Beznadzieja i złodziejstwo
Po czterech miesiącach służby, Jan Zumbach zdecydował się opuścić Biafrę. Pomimo tego, że wykonywał dużą ilość lotów bojowych, ich rezultaty, głównie z powodu braków sprzętowych i charakterystyki terenu w którym toczyły się walki, były „śmieszne”. Bycie „upierdliwym komarem” nużyło go i wyczerpało psychicznie. W dodatku wiedział, że ta sytuacja raczej nie ulegnie poprawie. Na jego oczach przedstawiciele Ojukwu w Europie, najczęściej synowie wodzów Ibo, defraudowali potężne środki powierzane im na zakup broni, fundując sobie drogie auta i prowadząc wystawne życie. Poza tym, co najważniejsze, mocarstwa odwróciły się plecami do Biafry, np. Wielka Brytania silnie wspierała Nigerię. To, według niego, praktycznie odbierało sprawie jakiekolwiek szanse powodzenia. Historia pokazała, że miał rację. Biafra skapitulowała 1970 roku. W wyniku działań wojennych zginęło około miliona ludzi.

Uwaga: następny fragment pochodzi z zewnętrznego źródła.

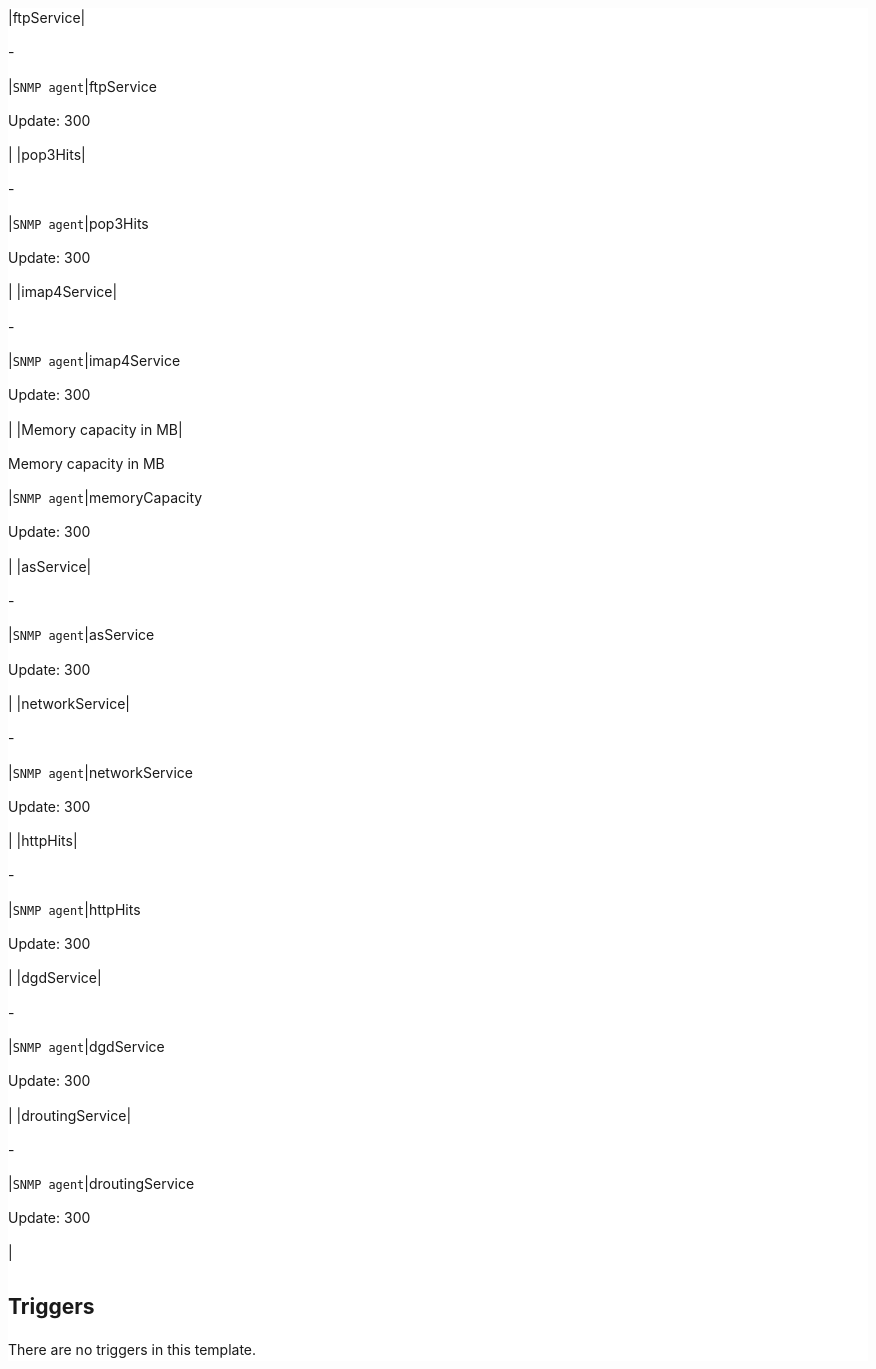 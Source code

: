 |ftpService|<p>-</p>|`SNMP agent`|ftpService<p>Update: 300</p>|
|pop3Hits|<p>-</p>|`SNMP agent`|pop3Hits<p>Update: 300</p>|
|imap4Service|<p>-</p>|`SNMP agent`|imap4Service<p>Update: 300</p>|
|Memory capacity in MB|<p>Memory capacity in MB</p>|`SNMP agent`|memoryCapacity<p>Update: 300</p>|
|asService|<p>-</p>|`SNMP agent`|asService<p>Update: 300</p>|
|networkService|<p>-</p>|`SNMP agent`|networkService<p>Update: 300</p>|
|httpHits|<p>-</p>|`SNMP agent`|httpHits<p>Update: 300</p>|
|dgdService|<p>-</p>|`SNMP agent`|dgdService<p>Update: 300</p>|
|droutingService|<p>-</p>|`SNMP agent`|droutingService<p>Update: 300</p>|
## Triggers

There are no triggers in this template.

Okazało się, że była to jego ostatnia wielka stricte wojenna wyprawa Zumbacha. Po niej, jak pisał w 1972 roku, nabrał przekonania, że „przygody lepiej jest opowiadać niż kontynuować”. Jak pokazują jego późniejsze losy, jak i mroczne okoliczności śmierci, mieszczańska idylla nie uwiodła go na długo. Nie umiał żyć bez ryzyka.